HOXA-11 mediated dysregulation of matrix remodeling during implantation window in women with endometriosis

• Published in: Journal of assisted reproduction and genetics Vol. 30; no. 11; pp. 1505 - 1512
• Main Authors: Jana, Saikat Kumar, Banerjee, Priyanka, Mukherjee, Rashmi, Chakravarty, Baidyanath, Chaudhury, Koel
• Format: Journal Article
• Language: English
• Published: Boston Springer US 01.11.2013; Springer Nature B.V
• Subjects: Adult; Age; Blotting, Western; Case-Control Studies; Electron microscopes; Embryo Implantation; Endometriosis; Endometriosis - complications; Endometriosis - metabolism; Endometriosis - pathology; Endometrium; Endometrium - metabolism; Endometrium - pathology; Female; Flow Cytometry; Genes; Gonadal Physiology and Disease; Gynecology; Homeodomain Proteins - genetics; Homeodomain Proteins - metabolism; Human Genetics; Humans; Immunoenzyme Techniques; Infertility; Infertility, Female - etiology; Infertility, Female - metabolism; Infertility, Female - pathology; Laparoscopy; Matrix Metalloproteinase 2 - genetics; Matrix Metalloproteinase 2 - metabolism; Matrix Metalloproteinase 9 - genetics; Matrix Metalloproteinase 9 - metabolism; Medicine; Medicine & Public Health; Menstruation; Microscopy, Atomic Force; Morphology; Ovulation; Real-Time Polymerase Chain Reaction; Reproductive health; Reproductive Medicine; West Bengal India; India; Atomic force microscopy; Endometriosis; HOXA gene; Endometrial receptivity; Endometrium
• ISSN: 1058-0468; 1573-7330
• DOI: 10.1007/s10815-013-0088-9

Purpose To investigate the Homeobox genes HOXA-10 and HOXA-11 mediated endometrial molecular defects during implantation window in endometriosis-associated infertility cases.
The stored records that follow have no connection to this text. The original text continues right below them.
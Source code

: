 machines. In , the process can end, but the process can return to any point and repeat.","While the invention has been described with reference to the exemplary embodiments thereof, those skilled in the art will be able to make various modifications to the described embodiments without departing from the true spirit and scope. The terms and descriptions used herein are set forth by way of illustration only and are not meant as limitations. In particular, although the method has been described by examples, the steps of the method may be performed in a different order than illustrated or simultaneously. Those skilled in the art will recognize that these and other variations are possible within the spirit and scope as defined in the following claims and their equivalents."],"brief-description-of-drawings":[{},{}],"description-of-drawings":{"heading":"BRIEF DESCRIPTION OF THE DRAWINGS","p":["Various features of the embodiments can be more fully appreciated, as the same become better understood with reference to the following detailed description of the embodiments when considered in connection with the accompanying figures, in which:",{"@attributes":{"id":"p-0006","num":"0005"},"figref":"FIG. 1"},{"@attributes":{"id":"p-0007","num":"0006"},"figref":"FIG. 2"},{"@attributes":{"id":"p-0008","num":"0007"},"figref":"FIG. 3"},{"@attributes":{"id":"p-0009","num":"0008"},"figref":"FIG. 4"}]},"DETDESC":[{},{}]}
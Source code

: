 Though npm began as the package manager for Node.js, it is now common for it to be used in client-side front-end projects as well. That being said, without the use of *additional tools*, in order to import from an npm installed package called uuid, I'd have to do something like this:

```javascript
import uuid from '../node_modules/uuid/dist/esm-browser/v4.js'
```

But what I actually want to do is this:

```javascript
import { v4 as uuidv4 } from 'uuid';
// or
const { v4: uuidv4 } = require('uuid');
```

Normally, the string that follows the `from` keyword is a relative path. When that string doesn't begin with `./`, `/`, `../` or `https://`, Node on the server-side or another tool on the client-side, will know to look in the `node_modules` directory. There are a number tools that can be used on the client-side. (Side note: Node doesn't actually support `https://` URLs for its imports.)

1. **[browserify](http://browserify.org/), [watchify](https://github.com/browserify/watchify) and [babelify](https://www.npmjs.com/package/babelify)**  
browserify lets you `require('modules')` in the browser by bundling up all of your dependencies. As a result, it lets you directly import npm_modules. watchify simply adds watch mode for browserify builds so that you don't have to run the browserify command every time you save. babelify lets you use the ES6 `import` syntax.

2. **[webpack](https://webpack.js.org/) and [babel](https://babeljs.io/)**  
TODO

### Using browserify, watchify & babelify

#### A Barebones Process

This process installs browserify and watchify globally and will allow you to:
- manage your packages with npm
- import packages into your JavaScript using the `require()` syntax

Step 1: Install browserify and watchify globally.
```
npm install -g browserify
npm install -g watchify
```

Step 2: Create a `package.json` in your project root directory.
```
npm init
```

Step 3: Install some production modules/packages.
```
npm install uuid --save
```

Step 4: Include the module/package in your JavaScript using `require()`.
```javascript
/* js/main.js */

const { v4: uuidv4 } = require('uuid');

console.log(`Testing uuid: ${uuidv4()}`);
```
Methods Endometrial biopsies were obtained during implantation window from 31 infertile women with endometriosis (age < 35 years) and 26 age and BMI-matched infertile women without endometriosis were included in the study for comparison purposes. Endometrial expression of HOXA-10 and HOXA-11 genes, MMP-2, -9, α v β 3 integrin, leukemia inhibitory factor and surface characteristics including average roughness and topology were assessed. Results A significantly lower expression of HOXA-10 and HOXA-11 were observed in endometriotic women compared to non-endometriotic controls. Further, a significantly higher endometrial expression of MMP-2 and −9 were observed in women with endometriosis when compared with controls. Interestingly, endometrial surface were observed to be grossly affected in terms of average roughness and topology in women with endometriosis compared to controls. Conclusions The findings suggest that aberrant expression of HOXA-10 and −11 genes adversely affects endometrial remodelling and expression of receptivity markers.